Revenue generation is not the sole challenge to SABC. A longer-term review of historic performance highlights substantial increases in its cost base, which are not commensurate with income growth. Analysis of annual financial performance reveals substantial cost Increases between 2013 and 2017.

SABC cost base. Source: SABC Annual Report 2017

Film and sports rights are major contributors to SABC’s costs (22.4% in 2017), which has shown major sustained increase since 2014. While some of this can be accounted for in the global increase in fees for major sporting events, further analysis of the broadcast schedule may highlight genres that are showing diminishing returns between cost and advertising revenue.
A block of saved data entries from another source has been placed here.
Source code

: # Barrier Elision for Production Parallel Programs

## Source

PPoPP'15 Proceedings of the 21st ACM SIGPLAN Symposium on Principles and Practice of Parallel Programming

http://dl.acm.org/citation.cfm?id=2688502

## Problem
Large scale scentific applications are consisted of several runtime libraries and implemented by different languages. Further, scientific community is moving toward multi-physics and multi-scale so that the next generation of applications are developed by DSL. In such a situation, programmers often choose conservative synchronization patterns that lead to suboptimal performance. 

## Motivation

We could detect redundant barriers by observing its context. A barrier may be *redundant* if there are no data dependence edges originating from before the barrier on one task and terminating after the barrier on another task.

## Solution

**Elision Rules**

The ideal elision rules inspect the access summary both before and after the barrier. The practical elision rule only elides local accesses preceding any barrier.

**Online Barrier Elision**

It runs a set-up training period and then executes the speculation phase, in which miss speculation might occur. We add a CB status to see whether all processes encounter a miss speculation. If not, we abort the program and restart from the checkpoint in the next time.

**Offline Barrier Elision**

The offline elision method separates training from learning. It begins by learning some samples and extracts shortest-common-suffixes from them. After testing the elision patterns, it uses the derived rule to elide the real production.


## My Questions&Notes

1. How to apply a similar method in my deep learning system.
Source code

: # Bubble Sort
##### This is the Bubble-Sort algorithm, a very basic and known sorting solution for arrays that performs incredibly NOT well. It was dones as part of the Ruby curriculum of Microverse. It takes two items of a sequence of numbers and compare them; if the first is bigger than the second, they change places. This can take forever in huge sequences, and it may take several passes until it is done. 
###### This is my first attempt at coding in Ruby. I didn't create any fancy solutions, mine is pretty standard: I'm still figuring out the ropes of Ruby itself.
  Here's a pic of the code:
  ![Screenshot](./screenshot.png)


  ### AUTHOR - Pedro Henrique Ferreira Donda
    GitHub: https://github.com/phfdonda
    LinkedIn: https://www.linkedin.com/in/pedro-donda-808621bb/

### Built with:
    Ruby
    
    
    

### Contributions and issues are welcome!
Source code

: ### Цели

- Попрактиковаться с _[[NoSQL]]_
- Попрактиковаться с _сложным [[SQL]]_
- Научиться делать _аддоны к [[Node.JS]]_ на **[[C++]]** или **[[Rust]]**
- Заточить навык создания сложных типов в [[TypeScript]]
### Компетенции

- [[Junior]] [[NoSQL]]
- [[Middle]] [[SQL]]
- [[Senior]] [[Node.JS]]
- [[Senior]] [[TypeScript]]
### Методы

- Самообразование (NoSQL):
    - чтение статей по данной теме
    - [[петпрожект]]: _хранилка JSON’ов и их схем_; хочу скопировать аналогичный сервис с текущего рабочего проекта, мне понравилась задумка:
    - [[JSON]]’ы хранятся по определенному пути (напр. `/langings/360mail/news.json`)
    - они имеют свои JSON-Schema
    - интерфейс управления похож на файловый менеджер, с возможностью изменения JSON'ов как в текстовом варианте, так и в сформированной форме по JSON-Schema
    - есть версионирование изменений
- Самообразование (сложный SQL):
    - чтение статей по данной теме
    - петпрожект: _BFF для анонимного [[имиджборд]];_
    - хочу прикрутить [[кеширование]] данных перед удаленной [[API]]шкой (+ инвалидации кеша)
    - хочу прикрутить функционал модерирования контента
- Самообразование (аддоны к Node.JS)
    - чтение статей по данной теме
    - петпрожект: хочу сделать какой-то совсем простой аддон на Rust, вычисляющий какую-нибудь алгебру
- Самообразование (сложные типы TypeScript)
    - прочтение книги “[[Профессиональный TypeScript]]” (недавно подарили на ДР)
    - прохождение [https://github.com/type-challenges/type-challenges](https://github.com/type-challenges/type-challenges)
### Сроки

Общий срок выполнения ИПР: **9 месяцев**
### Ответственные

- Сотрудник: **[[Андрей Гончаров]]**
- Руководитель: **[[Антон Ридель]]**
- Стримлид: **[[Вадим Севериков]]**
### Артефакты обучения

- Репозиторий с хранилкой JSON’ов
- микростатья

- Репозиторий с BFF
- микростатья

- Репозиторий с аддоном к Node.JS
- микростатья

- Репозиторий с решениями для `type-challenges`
Even though SABC must continue to offer a balanced schedule and meet its broadcast obligations, a review could prompt a decision by SABC that it is no longer viable to compete with the commercial sector for specific major sports and events, international film rights or other prime genres.

Elsewhere, staff compensation and benefits (36.7% of cost in 2017), having shown some reduction in 2017 (2.9%), has again seen substantial year-on-year increases between 2013 and 2016, while signal distribution, broadcast and operational costs continue to increase. This may be partially driven by technology and moves into other platforms such increases are not sustainable in the longer term.

Title page of SABC’s Annual Report 2017. Image: SABC

Even though historic governance and financial short comings need to be resolved and new processes and safeguards introduced, this must

not distract from improving the broadcaster’s future financial performance. SABC has prepared a budget for 2017/18 on the basis of a break-even position. But even if this is achieved it is difficult, without a major influx of cash from the South African government, to see how this will resolve the underlying problem of SABC being unable to settle its debts. Management’s target must be a surplus to start to redress its weak financial position. Timely reporting is therefore of the essence to identify changes in revenue projections as early as possible thereby giving maximum opportunity for it to react to and exploit any positives whilst negating shortfalls with planned and managed changes to the organisation’s cost base.